[[ The data open ]]
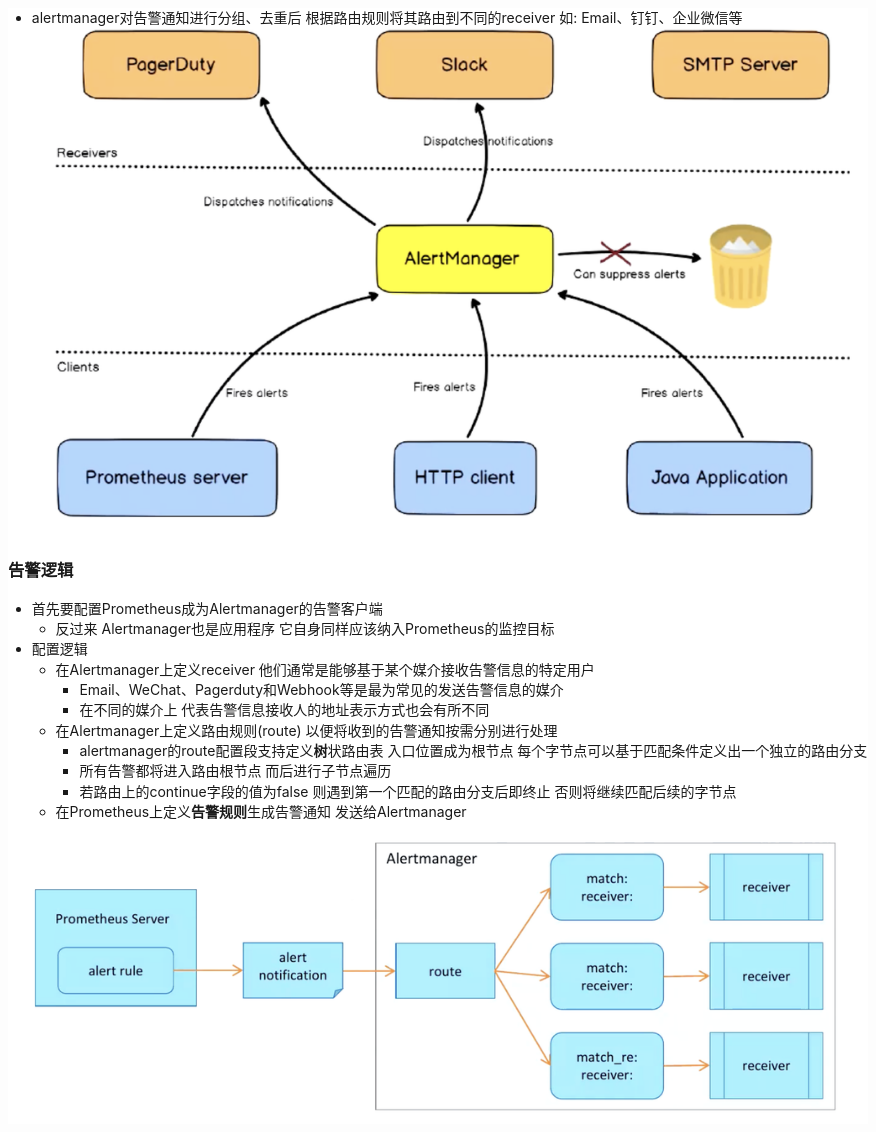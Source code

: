   - alertmanager对告警通知进行分组、去重后 根据路由规则将其路由到不同的receiver 如: Email、钉钉、企业微信等![alert-function](icons/alert-function.png)

### 告警逻辑

- 首先要配置Prometheus成为Alertmanager的告警客户端
  - 反过来 Alertmanager也是应用程序 它自身同样应该纳入Prometheus的监控目标
- 配置逻辑
  - 在Alertmanager上定义receiver 他们通常是能够基于某个媒介接收告警信息的特定用户
    - Email、WeChat、Pagerduty和Webhook等是最为常见的发送告警信息的媒介
    - 在不同的媒介上 代表告警信息接收人的地址表示方式也会有所不同
  - 在Alertmanager上定义路由规则(route) 以便将收到的告警通知按需分别进行处理
    - alertmanager的route配置段支持定义**树**状路由表 入口位置成为根节点 每个字节点可以基于匹配条件定义出一个独立的路由分支
    - 所有告警都将进入路由根节点 而后进行子节点遍历
    - 若路由上的continue字段的值为false 则遇到第一个匹配的路由分支后即终止 否则将继续匹配后续的字节点
  - 在Prometheus上定义**告警规则**生成告警通知 发送给Alertmanager

![alert-logic](icons/alert-logic.png)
[[ The data closed ]]
[The problem]: Above are the records. Identify each line that contains the word "Email".

[Completed task]:
:   - alertmanager对告警通知进行分组、去重后 根据路由规则将其路由到不同的receiver 如: Email、钉钉、企业微信等![alert-function](icons/alert-function.png)
    - Email、WeChat、Pagerduty和Webhook等是最为常见的发送告警信息的媒介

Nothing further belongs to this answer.